Effective Liquid Chromatography–Trapped Ion Mobility Spectrometry–Mass Spectrometry Separation of Isomeric Lipid Species

Lipids are a major class of molecules that play key roles in different biological processes. Understanding their biological roles and mechanisms remains analytically challenging due to their high isomeric content (e.g., varying acyl chain positions and/or double bond locations/geometries) in eukaryotic cells. In the present work, a combination of liquid chromatography (LC) followed by high resolution trapped ion mobility spectrometry–mass spectrometry (TIMS-MS) was used to investigate common isomeric glycerophosphocholine (PC) and diacylglycerol (DG) lipid species from human plasma.
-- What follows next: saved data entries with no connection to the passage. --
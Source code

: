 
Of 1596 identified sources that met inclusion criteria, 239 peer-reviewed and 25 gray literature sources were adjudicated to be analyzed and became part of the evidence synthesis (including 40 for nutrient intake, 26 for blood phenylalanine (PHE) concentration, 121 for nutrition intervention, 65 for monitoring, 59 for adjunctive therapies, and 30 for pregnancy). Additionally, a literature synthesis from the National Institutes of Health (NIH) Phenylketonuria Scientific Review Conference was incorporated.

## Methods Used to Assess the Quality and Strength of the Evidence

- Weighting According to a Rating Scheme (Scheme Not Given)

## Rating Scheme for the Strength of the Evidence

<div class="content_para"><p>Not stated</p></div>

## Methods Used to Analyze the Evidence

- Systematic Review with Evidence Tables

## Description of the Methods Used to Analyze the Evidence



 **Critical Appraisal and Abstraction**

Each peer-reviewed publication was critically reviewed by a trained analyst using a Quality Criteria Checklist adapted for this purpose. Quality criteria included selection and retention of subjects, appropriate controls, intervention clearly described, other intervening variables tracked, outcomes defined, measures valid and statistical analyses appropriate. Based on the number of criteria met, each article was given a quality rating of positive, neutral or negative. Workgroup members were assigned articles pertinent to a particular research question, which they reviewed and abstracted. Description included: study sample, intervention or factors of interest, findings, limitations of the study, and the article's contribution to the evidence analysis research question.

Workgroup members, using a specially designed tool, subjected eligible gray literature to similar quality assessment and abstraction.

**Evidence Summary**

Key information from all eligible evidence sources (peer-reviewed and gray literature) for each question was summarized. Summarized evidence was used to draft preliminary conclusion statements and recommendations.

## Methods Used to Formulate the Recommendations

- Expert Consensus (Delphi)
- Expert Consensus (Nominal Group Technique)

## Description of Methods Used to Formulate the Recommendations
The LC dimension was effective for the separation of isomeric lipid species presenting distinct double bond locations or geometries but was not able to differentiate lipid isomers with distinct acyl chain positions. High resolution TIMS-MS resulted in the identification of lipid isomers that differ in the double bond locations/geometries as well as in the position of the acyl chain with resolving power (R) up to ∼410 (R ∼ 320 needed on average). Extremely small structural differences exhibiting collision cross sections (CCS) of less than 1% (down to 0.2%) are sufficient for the discrimination of the isomeric lipid species using TIMS-MS. The same level of performance was maintained in the complex biological mixture for the biologically relevant PC 16:0/18:1 lipid isomers. These results suggest several advantages of using complementary LC-TIMS-MS separations for regular lipidomic analysis, with the main emphasis in the elucidation of isomer-specific lipid biological activities.